5 minute read

I suck at algorithms, even though I have a Machine Learning and Algorithms master degree. It makes me frown everytime in coding interviews. So I decided to practice more often, hope that I can get better at it. At least not afraid of it. Now this is the first one.

Problem

Rotate a square matrix clockwise concentrically by 1. For example:

1 2 3
4 5 6
7 8 9

will become

4 1 2
7 5 3
8 9 6

Analysis

Ok, the problem in question is quite easy to understand, but instinct tells me that there maybe multiple ways to solve, but maybe no one will be substaintially easier than the rest. So where to start? Let’s start by thinking out loud. Let’s assume we use java here.

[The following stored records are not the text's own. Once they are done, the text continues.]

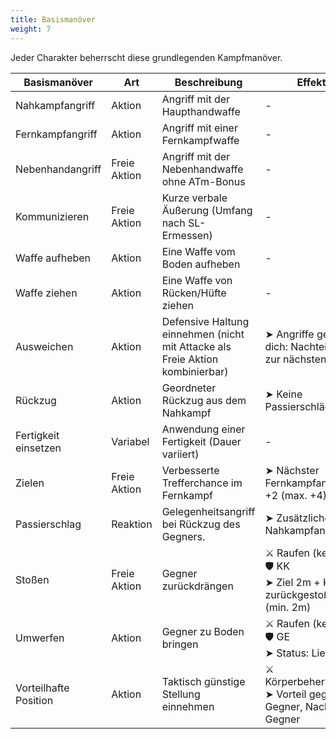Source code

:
 ```yaml
---
title: Basismanöver
weight: 7
---
```

Jeder Charakter beherrscht diese grundlegenden Kampfmanöver.

| Basismanöver | Art | Beschreibung | Effekte |
| --- | --- | --- | --- |
| Nahkampfangriff | Aktion | Angriff mit der Haupthandwaffe | - |
| Fernkampfangriff | Aktion | Angriff mit einer Fernkampfwaffe | - |
| Nebenhandangriff | Freie Aktion | Angriff mit der Nebenhandwaffe ohne ATm-Bonus | - |
| Kommunizieren | Freie Aktion | Kurze verbale Äußerung (Umfang nach SL-Ermessen) | - |
| Waffe aufheben | Aktion | Eine Waffe vom Boden aufheben | - |
| Waffe ziehen | Aktion | Eine Waffe von Rücken/Hüfte ziehen | - |
| Ausweichen | Aktion | Defensive Haltung einnehmen (nicht mit Attacke als Freie Aktion kombinierbar) |  ➤ Angriffe gegen dich: Nachteil (bis zur nächsten Runde) |
| Rückzug | Aktion | Geordneter Rückzug aus dem Nahkampf | ➤ Keine Passierschläge |
| Fertigkeit einsetzen | Variabel | Anwendung einer Fertigkeit (Dauer variiert) | - |
| Zielen | Freie Aktion | Verbesserte Trefferchance im Fernkampf | ➤ Nächster Fernkampfangriff: +2 (max. +4) |
| Passierschlag | Reaktion | Gelegenheitsangriff bei Rückzug des Gegners. | ➤ Zusätzlicher Nahkampfangriff |
| Stoßen | Freie Aktion | Gegner zurückdrängen | ⚔ Raufen (keine TP)<br>🛡 KK<br>➤ Ziel 2m + KKm zurückgestoßen (min. 2m) |
| Umwerfen | Aktion | Gegner zu Boden bringen | ⚔ Raufen (keine TP)<br>🛡 GE<br>➤ Status: Liegend |
| Vorteilhafte Position | Aktion | Taktisch günstige Stellung einnehmen | ⚔ Körperbeherrschung<br>➤ Vorteil gegen Gegner, Nachteil für Gegner |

First, two dimension array is probably most familiar to people as for presenting matrix. Um.. I couldn’t think of any other options yet so let’s use that for now. Well, if the data is stored as two dimension array, then the rotation seems to be a bit hard to manipulate, since it is by 1 slot instead of, for example by 90 degree. And the rotation is concentric, feels it’s gonna be a whole lot of index manipulations. sigh, I hate complex index games like this. But let’s see how hard can it be.

10 minutes passed while staring at the paper…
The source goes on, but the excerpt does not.